Stored data:
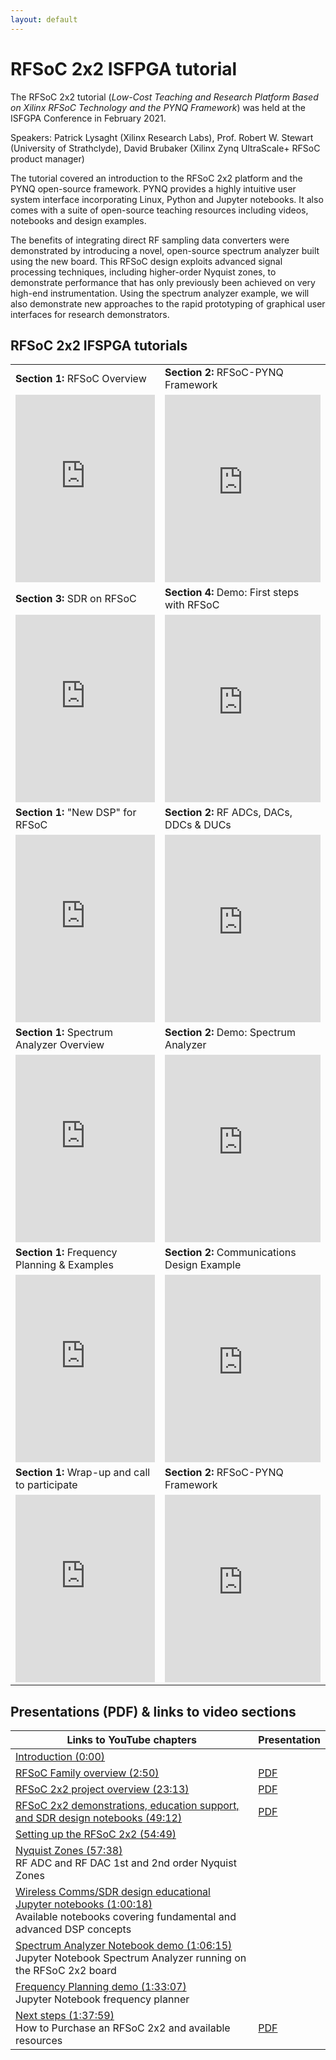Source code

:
 ```yaml
---
layout: default
---
```


# RFSoC 2x2 ISFPGA tutorial

The RFSoC 2x2 tutorial (*Low-Cost Teaching and Research Platform Based on Xilinx RFSoC Technology and the PYNQ Framework*) was held at the ISFGPA Conference in February 2021. 

Speakers: Patrick Lysaght (Xilinx Research Labs), Prof. Robert W. Stewart (University of Strathclyde), David Brubaker (Xilinx Zynq UltraScale+ RFSoC product manager)

The tutorial covered an introduction to the RFSoC 2x2 platform and the PYNQ open-source framework. PYNQ provides a highly intuitive user system interface incorporating Linux, Python and Jupyter notebooks. It also comes with a suite of open-source teaching resources including videos, notebooks and design examples.

The benefits of integrating direct RF sampling data converters were demonstrated by introducing a novel, open-source spectrum analyzer built using the new board. This RFSoC design exploits advanced signal processing techniques, including higher-order Nyquist zones, to demonstrate performance that has only previously been achieved on very high-end instrumentation. Using the spectrum analyzer example, we will also demonstrate new approaches to the rapid prototyping of graphical user interfaces for research demonstrators.

## RFSoC 2x2 IFSPGA tutorials

<section>
<table style="border: 0px; background:transparent" width="100%" border="0">
  <tbody>
    <tr>
      <td>
        <strong>Section 1:</strong> RFSoC Overview
      </td>
      <td>
        <strong>Section 2:</strong> RFSoC-PYNQ Framework
      </td>
    </tr> 
    <tr>
      <td style="border: 0px; background:transparent" height="300px">
        <iframe src="https://www.youtube.com/embed/tNuvpKsuH-4" title="YouTube video player" allow="accelerometer; autoplay; clipboard-write; encrypted-media; gyroscope; picture-in-picture" allowfullscreen="" width="100%" height="100%" frameborder="0"></iframe>
      </td>
      <td style="border: 0px; background:transparent" height="300px">
        <iframe src="https://www.youtube.com/embed/afC_eLvFAFQ" title="YouTube video player" allow="accelerometer; autoplay; clipboard-write; encrypted-media; gyroscope; picture-in-picture" allowfullscreen="" width="100%" height="100%" frameborder="0"></iframe>
      </td>
    </tr>
    <tr>
      <td>
        <strong>Section 3:</strong> SDR on RFSoC
      </td>
      <td>
        <strong>Section 4:</strong> Demo: First steps with RFSoC
      </td>
    </tr> 
    <tr>
      <td style="border: 0px; background:transparent" height="300px">
        <iframe src="https://www.youtube.com/embed/B0-s7gORKrA" title="YouTube video player" allow="accelerometer; autoplay; clipboard-write; encrypted-media; gyroscope; picture-in-picture" allowfullscreen="" width="100%" height="100%" frameborder="0"></iframe>
      </td>
      <td style="border: 0px; background:transparent" height="300px">
        <iframe src="https://www.youtube.com/embed/gsKRW_U_evg" title="YouTube video player" allow="accelerometer; autoplay; clipboard-write; encrypted-media; gyroscope; picture-in-picture" allowfullscreen="" width="100%" height="100%" frameborder="0"></iframe>
      </td>
    </tr>
    <tr>
      <td>
        <strong>Section 1:</strong> "New DSP" for RFSoC
      </td>
      <td>
        <strong>Section 2:</strong> RF ADCs, DACs, DDCs & DUCs
      </td>
    </tr> 
    <tr>
      <td style="border: 0px; background:transparent" height="300px">
        <iframe src="https://www.youtube.com/embed/T9mn71auSNA" title="YouTube video player" allow="accelerometer; autoplay; clipboard-write; encrypted-media; gyroscope; picture-in-picture" allowfullscreen="" width="100%" height="100%" frameborder="0"></iframe>
      </td>
      <td style="border: 0px; background:transparent" height="300px">
        <iframe src="https://www.youtube.com/embed/y2VjS4A8cXY" title="YouTube video player" allow="accelerometer; autoplay; clipboard-write; encrypted-media; gyroscope; picture-in-picture" allowfullscreen="" width="100%" height="100%" frameborder="0"></iframe>
      </td>
    </tr>
    <tr>
      <td>
        <strong>Section 1:</strong> Spectrum Analyzer Overview
      </td>
      <td>
        <strong>Section 2:</strong> Demo: Spectrum Analyzer
      </td>
    </tr> 
    <tr>
      <td style="border: 0px; background:transparent" height="300px">
        <iframe src="https://www.youtube.com/embed/PqPdfnbNxyY" title="YouTube video player" allow="accelerometer; autoplay; clipboard-write; encrypted-media; gyroscope; picture-in-picture" allowfullscreen="" width="100%" height="100%" frameborder="0"></iframe>
      </td>
      <td style="border: 0px; background:transparent" height="300px">
        <iframe src="https://www.youtube.com/embed/tSfsRVqALIw" title="YouTube video player" allow="accelerometer; autoplay; clipboard-write; encrypted-media; gyroscope; picture-in-picture" allowfullscreen="" width="100%" height="100%" frameborder="0"></iframe>
      </td>
    </tr>
    <tr>
      <td>
        <strong>Section 1:</strong> Frequency Planning & Examples
      </td>
      <td>
        <strong>Section 2:</strong> Communications Design Example
      </td>
    </tr> 
    <tr>
      <td style="border: 0px; background:transparent" height="300px">
        <iframe src="https://www.youtube.com/embed/WV-sX-eZAt8" title="YouTube video player" allow="accelerometer; autoplay; clipboard-write; encrypted-media; gyroscope; picture-in-picture" allowfullscreen="" width="100%" height="100%" frameborder="0"></iframe>
      </td>
      <td style="border: 0px; background:transparent" height="300px">
        <iframe src="https://www.youtube.com/embed/AXWiOQ4IKN4" title="YouTube video player" allow="accelerometer; autoplay; clipboard-write; encrypted-media; gyroscope; picture-in-picture" allowfullscreen="" width="100%" height="100%" frameborder="0"></iframe>
      </td>
    </tr>
    <tr>
      <td>
        <strong>Section 1:</strong> Wrap-up and call to participate
      </td>
      <td>
        <strong>Section 2:</strong> RFSoC-PYNQ Framework
      </td>
    </tr> 
    <tr>
      <td style="border: 0px; background:transparent" height="300px">
        <iframe src="https://www.youtube.com/embed/TeplpLoGDwM" title="YouTube video player" allow="accelerometer; autoplay; clipboard-write; encrypted-media; gyroscope; picture-in-picture" allowfullscreen="" width="100%" height="100%" frameborder="0"></iframe>
      </td>
      <td style="border: 0px; background:transparent" height="300px">
        <iframe src="https://www.youtube.com/embed/73iypldwZ2I" title="YouTube video player" allow="accelerometer; autoplay; clipboard-write; encrypted-media; gyroscope; picture-in-picture" allowfullscreen="" width="100%" height="100%" frameborder="0"></iframe>
      </td>
    </tr>
</tbody></table>
</section>


## Presentations (PDF) & links to video sections

| Links to YouTube chapters                                    | Presentation                                     |
| ------------------------------------------------------------ | ------------------------------------------------ |
| [Introduction (0:00)](https://youtu.be/73iypldwZ2I)          |                                                  |
| [RFSoC Family overview (2:50)](https://youtu.be/73iypldwZ2I?t=170) | [PDF](./pdf/isfpga_rfsoc_2x2_rfsoc_overview.pdf) |
| [RFSoC 2x2 project overview (23:13)](https://youtu.be/73iypldwZ2I?t=1393) | [PDF](./pdf/isfpga_rfsoc_2x2_overview.pdf)       |
| [RFSoC 2x2 demonstrations, education support, and SDR design notebooks (49:12)](https://youtu.be/73iypldwZ2I?t=2952) | [PDF](./pdf/isfpga_rxsoc_2x2_demos.pdf)          |
| [Setting up the RFSoC 2x2 (54:49)](https://youtu.be/73iypldwZ2I?t=3289) |                                                  |
| [Nyquist Zones (57:38)](https://youtu.be/73iypldwZ2I?t=3458) <br>RF ADC and RF DAC 1st and 2nd order Nyquist Zones |                                                  |
| [Wireless Comms/SDR design educational Jupyter notebooks (1:00:18)](https://youtu.be/73iypldwZ2I?t=3618)<br>Available notebooks covering fundamental and advanced DSP concepts |                                                  |
| [Spectrum Analyzer Notebook demo (1:06:15)](https://youtu.be/73iypldwZ2I?t=3975)<br>Jupyter Notebook Spectrum Analyzer running on the RFSoC 2x2 board |                                                  |
| [Frequency Planning demo (1:33:07)](https://youtu.be/73iypldwZ2I?t=5587)<br>Jupyter Notebook frequency planner |                                                  |
| [Next steps (1:37:59)](https://youtu.be/73iypldwZ2I?t=5879) <br>How to Purchase an RFSoC 2x2 and available resources | [PDF](./pdf/isfpga_rfsoc_2x2_next_steps.pdf)     |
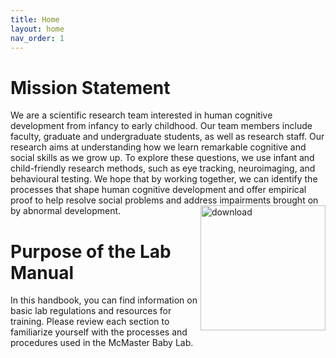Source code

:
 ```yaml
---
title: Home
layout: home
nav_order: 1
---
```


# Mission Statement 

We are a scientific research team interested in human cognitive development from infancy to early childhood. Our team members include faculty, graduate and undergraduate students, as well as research staff. Our research aims at understanding how we learn remarkable cognitive and social skills as we grow up. To explore these questions, we use infant and child-friendly research methods, such as eye tracking, neuroimaging, and behavioural testing. We hope that by working together, we can identify the processes that shape human cognitive development and offer empirical proof to help resolve social problems and address impairments brought on by abnormal development. <img src="https://user-images.githubusercontent.com/132396918/236876464-f7064acc-acb8-4835-bdd5-8f1b7d6c4d49.png" alt="download" align="right" width="200"/>





# Purpose of the Lab Manual

In this handbook, you can find information on basic lab regulations and resources for training. Please review each section to familiarize yourself with the processes and procedures used in the McMaster Baby Lab. 






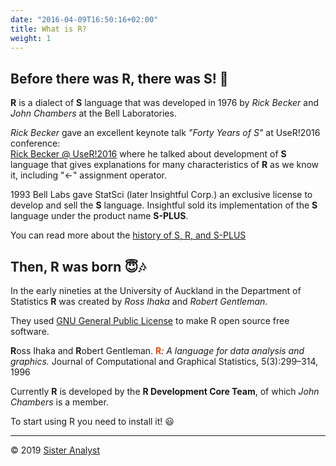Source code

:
 ```yaml
---
date: "2016-04-09T16:50:16+02:00"
title: What is R?
weight: 1
---
```


## Before there was R, there was S! 🤠

**R** is a dialect of **S** language that was developed in 1976 by *Rick Becker* and *John Chambers* at the  Bell Laboratories.

*Rick Becker* gave an excellent keynote talk *"Forty Years of S"* at UseR!2016 conference:   
[Rick Becker @ UseR!2016](http://blog.revolutionanalytics.com/2016/07/rick-becker-s-talk.html) where he talked about development of **S** language that gives explanations for many characteristics of **R** as we know it, including "<-" assignment operator.

1993 Bell Labs gave StatSci (later Insightful Corp.) an exclusive license to develop and sell the **S** language. Insightful sold its implementation of the **S** language under the product name **S-PLUS**.

You can read more about the [history of S, R, and S-PLUS](https://www.whoishostingthis.com/resources/s-plus/)

## Then, R was born 😇🎶

In the early nineties at the University of Auckland in the Department of Statistics **R** was created by *Ross Ihaka* and *Robert Gentleman*.

They used [GNU General Public License](http://www.gnu.org/licenses/gpl-2.0.html) to make R open source free software. 

**R**oss Ihaka and **R**obert Gentleman. <span style="color:orangered">**R**</span>*: A language for data analysis and graphics.* Journal of Computational and Graphical Statistics, 5(3):299–314, 1996

Currently **R** is developed by the **R Development Core Team**, of which *John Chambers* is a member.

To start using R you need to install it! 😃


-----------------------------
© 2019 [Sister Analyst](https://sisteranalyst.org)

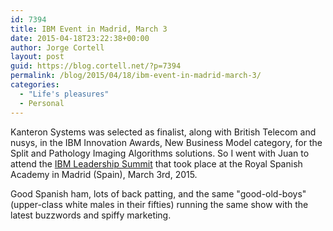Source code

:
 ```yaml
---
id: 7394
title: IBM Event in Madrid, March 3
date: 2015-04-18T23:22:38+00:00
author: Jorge Cortell
layout: post
guid: https://blog.cortell.net/?p=7394
permalink: /blog/2015/04/18/ibm-event-in-madrid-march-3/
categories:
  - "Life's pleasures"
  - Personal
---
```

Kanteron Systems was selected as finalist, along with British Telecom and nusys, in the IBM Innovation Awards, New Business Model category, for the Split and Pathology Imaging Algorithms solutions. So I went with Juan to attend the <a title="https://www-05.ibm.com/es/cnbp2015/" href="https://www-05.ibm.com/es/cnbp2015/" target="_blank">IBM Leadership Summit</a> that took place at the Royal Spanish Academy in Madrid (Spain), March 3rd, 2015.

Good Spanish ham, lots of back patting, and the same "good-old-boys" (upper-class white males in their fifties) running the same show with the latest buzzwords and spiffy marketing.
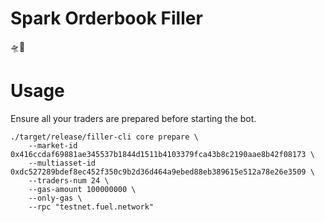 # Spark Orderbook Filler
🛸💩

# Usage
Ensure all your traders are prepared before starting the bot.
```
./target/release/filler-cli core prepare \
    --market-id 0x416ccdaf69881ae345537b1844d1511b4103379fca43b8c2190aae8b42f08173 \
    --multiasset-id 0xdc527289bdef8ec452f350c9b2d36d464a9ebed88eb389615e512a78e26e3509 \
    --traders-num 24 \
    --gas-amount 100000000 \
    --only-gas \
    --rpc "testnet.fuel.network"
```

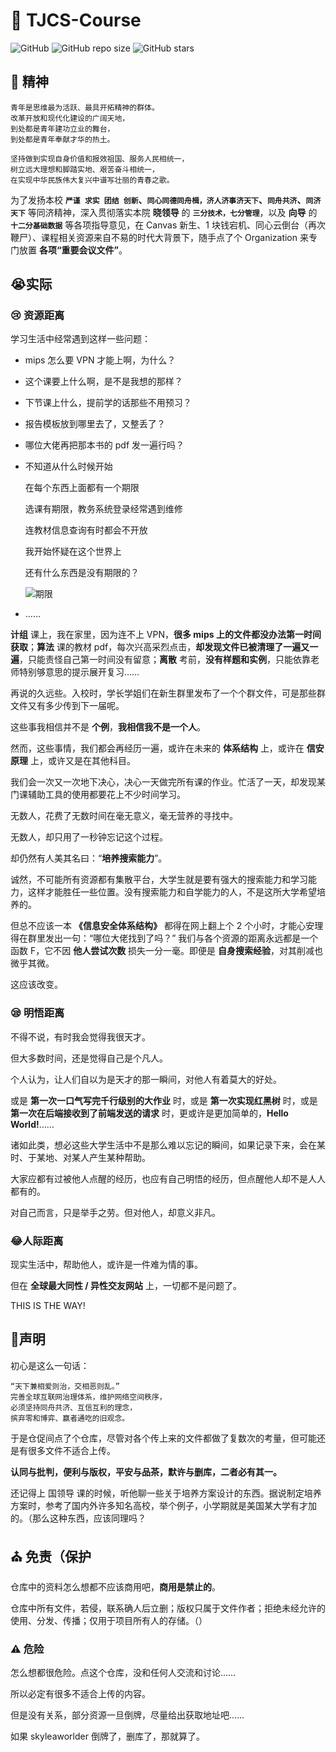 # :tada: TJCS-Course

![GitHub](https://img.shields.io/github/license/TJ-CSCCG/TJCS-Course?color=green)  ![GitHub repo size](https://img.shields.io/github/repo-size/TJ-CSCCG/TJCS-Course)  ![GitHub stars](https://img.shields.io/github/stars/TJ-CSCCG/TJCS-Course?color=yellow)


## :ship: 精神

```Chinese
青年是思维最为活跃、最具开拓精神的群体。
改革开放和现代化建设的广阔天地，
到处都是青年建功立业的舞台，
到处都是青年奉献才华的热土。

坚持做到实现自身价值和报效祖国、服务人民相统一，
树立远大理想和脚踏实地、艰苦奋斗相统一，
在实现中华民族伟大复兴中谱写壮丽的青春之歌。
```

为了发扬本校 **`严谨 求实 团结 创新`、`同心同德同舟楫，济人济事济天下`、`同舟共济`、`同济天下`** 等同济精神，深入贯彻落实本院 **晓领导** 的 **`三分技术，七分管理`**，以及 **向导** 的 **`十二分基础数据`** 等各项指导意见，在 Canvas 新生、1 块钱宕机、同心云倒台（再次鞭尸）、课程相关资源来自不易的时代大背景下，随手点了个 Organization 来专门放置 **各项“重要会议文件”**。



## :sob: ​实际

### :cry: 资源距离

学习生活中经常遇到这样一些问题：

* mips 怎么要 VPN 才能上啊，为什么？

* 这个课要上什么啊，是不是我想的那样？

* 下节课上什么，提前学的话那些不用预习？

* 报告模板放到哪里去了，又整丢了？

* 哪位大佬再把那本书的 pdf 发一遍行吗？

* 不知道从什么时候开始

  在每个东西上面都有一个期限

  选课有期限，教务系统登录经常遇到维修

  连教材信息查询有时都会不开放

  我开始怀疑在这个世界上

  还有什么东西是没有期限的？

  ![期限](./img/期限.png)

* ……

**计组** 课上，我在家里，因为连不上 VPN，**很多 mips 上的文件都没办法第一时间获取**；**算法** 课的教材 pdf，每次兴高采烈点击，**却发现文件已被清理了一遍又一遍**，只能责怪自己第一时间没有留意；**离散** 考前，**没有样题和实例**，只能依靠老师特别够意思的提示展开复习……

再说的久远些。入校时，学长学姐们在新生群里发布了一个个群文件，可是那些群文件又有多少传到下一届呢。

这些事我相信并不是 **个例**，**我相信我不是一个人**。

然而，这些事情，我们都会再经历一遍，或许在未来的 **体系结构** 上，或许在 **信安原理** 上，或许又是在其他科目。

我们会一次又一次地下决心，决心一天做完所有课的作业。忙活了一天，却发现某门课辅助工具的使用都要花上不少时间学习。

无数人，花费了无数时间在毫无意义，毫无营养的寻找中。

无数人，却只用了一秒钟忘记这个过程。

却仍然有人美其名曰：“**培养搜索能力**”。

诚然，不可能所有资源都有集散平台，大学生就是要有强大的搜索能力和学习能力，这样才能胜任一些位置。没有搜索能力和自学能力的人，不是这所大学希望培养的。

但总不应该一本 **《信息安全体系结构》** 都得在网上翻上个 2 个小时，才能心安理得在群里发出一句：“哪位大佬找到了吗？” 我们与各个资源的距离永远都是一个函数 F，它不因 **他人尝试次数** 损失一分一毫。即便是 **自身搜索经验**，对其削减也微乎其微。

这应该改变。



### :sleepy: 明悟距离

不得不说，有时我会觉得我很天才。

但大多数时间，还是觉得自己是个凡人。

个人认为，让人们自以为是天才的那一瞬间，对他人有着莫大的好处。

或是 **第一次一口气写完千行级别的大作业** 时，或是 **第一次实现红黑树** 时，或是 **第一次在后端接收到了前端发送的请求** 时，更或许是更加简单的，**Hello World!**……

诸如此类，想必这些大学生活中不是那么难以忘记的瞬间，如果记录下来，会在某时、于某地、对某人产生某种帮助。

大家应都有过被他人点醒的经历，也应有自己明悟的经历，但点醒他人却不是人人都有的。

对自己而言，只是举手之劳。但对他人，却意义非凡。



### :joy:人际距离

现实生活中，帮助他人，或许是一件难为情的事。

但在 **全球最大同性 / 异性交友网站** 上，一切都不是问题了。

THIS IS THE WAY!



## :mega: ​声明

初心是这么一句话：

```Chinese
“天下兼相爱则治，交相恶则乱。”
完善全球互联网治理体系，维护网络空间秩序，
必须坚持同舟共济、互信互利的理念，
摈弃零和博弈、赢者通吃的旧观念。
```

于是仓促间点了个仓库，尽管对各个传上来的文件都做了复数次的考量，但可能还是有很多文件不适合上传。

**认同与批判，便利与版权，平安与品茶，默许与删库，二者必有其一。**

还记得上 国领导 课的时候，听他聊一些关于培养方案设计的东西。据说制定培养方案时，参考了国内外许多知名高校，举个例子，小学期就是美国某大学有才加的。（那么这种东西，应该同理吗？



## :church: ​免责（保护

仓库中的资料怎么想都不应该商用吧，**商用是禁止的**。

仓库中所有文件，若侵，联系确人后立删；版权只属于文件作者；拒绝未经允许的使用、分发、传播；仅用于项目所有人的存储。（）

### :warning: 危险

怎么想都很危险。点这个仓库，没和任何人交流和讨论……

所以必定有很多不适合上传的内容。

但是没有关系，部分资源一旦倒牌，尽量给出获取地址吧……

如果 skyleaworlder 倒牌了，删库了，那就算了。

WORK INSTRUCTIONS: Which lines above include the word "Chambers"? Pick them out and copy them.

SOLUTION TO THE PROBLEM:
**R** is a dialect of **S** language that was developed in 1976 by *Rick Becker* and *John Chambers* at the  Bell Laboratories.
Currently **R** is developed by the **R Development Core Team**, of which *John Chambers* is a member.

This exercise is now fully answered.